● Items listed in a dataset

____

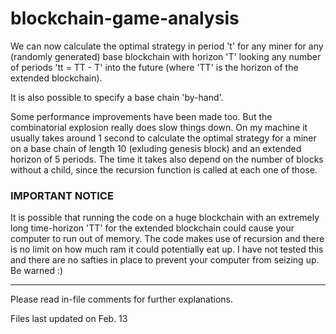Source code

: # blockchain-game-analysis

We can now calculate the optimal strategy in period 't' for any miner for any (randomly generated) base blockchain with horizon 'T' looking any number of periods 'tt = TT - T' into the future (where 'TT' is the horizon of the extended blockchain).

It is also possible to specify a base chain 'by-hand'.

Some performance improvements have been made too. But the combinatorial explosion really does slow things down. On my machine it usually takes around 1 second to calculate the optimal strategy for a miner on a base chain of length 10 (exluding genesis block) and an extended horizon of 5 periods. The time it takes also depend on the number of blocks without a child, since the recursion function is called at each one of those.


### IMPORTANT NOTICE 
It is possible that running the code on a huge blockchain with an extremely long time-horizon 'TT' for the extended blockchain could cause your computer to run out of memory. The code makes use of recursion and there is no limit on how much ram it could potentially eat up. I have not tested this and there are no safties in place to prevent your computer from seizing up. Be warned :)


---
Please read in-file comments for further explanations.

Files last updated on Feb. 13
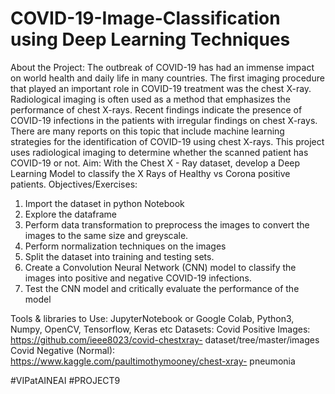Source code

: # COVID-19-Image-Classification using Deep Learning Techniques

About the Project: The outbreak of COVID-19 has had an immense impact on world
health and daily life in many countries. The first imaging procedure that played an
important role in COVID-19 treatment was the chest X-ray. Radiological imaging is
often used as a method that emphasizes the performance of chest X-rays. Recent
findings indicate the presence of COVID-19 infections in the patients with irregular
findings on chest X-rays. There are many reports on this topic that include machine
learning strategies for the identification of COVID-19 using chest X-rays.
This project uses radiological imaging to determine whether the scanned patient has
COVID-19 or not.
Aim: With the Chest X - Ray dataset, develop a Deep Learning Model to classify the X
Rays of Healthy vs Corona positive patients.
Objectives/Exercises:

1. Import the dataset in python Notebook
2. Explore the dataframe
3. Perform data transformation to preprocess the images to convert the images to
the same size and greyscale.
4. Perform normalization techniques on the images
5. Split the dataset into training and testing sets.
6. Create a Convolution Neural Network (CNN) model to classify the images into
positive and negative COVID-19 infections.
7. Test the CNN model and critically evaluate the performance of the model

Tools &amp; libraries to Use: JupyterNotebook or Google Colab, Python3, Numpy,
OpenCV, Tensorflow, Keras etc
Datasets:
Covid Positive Images: https://github.com/ieee8023/covid-chestxray-
dataset/tree/master/images
Covid Negative (Normal): https://www.kaggle.com/paultimothymooney/chest-xray-
pneumonia

#VIPatAINEAI #PROJECT9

____

● PROMPT
Only the lines from the top of the records through the line with "We can now calculate" belong in the copy; write them out exactly, leaving out pictures.

● THE ANSWER
Source code

: # blockchain-game-analysis

We can now calculate the optimal strategy in period 't' for any miner for any (randomly generated) base blockchain with horizon 'T' looking any number of periods 'tt = TT - T' into the future (where 'TT' is the horizon of the extended blockchain).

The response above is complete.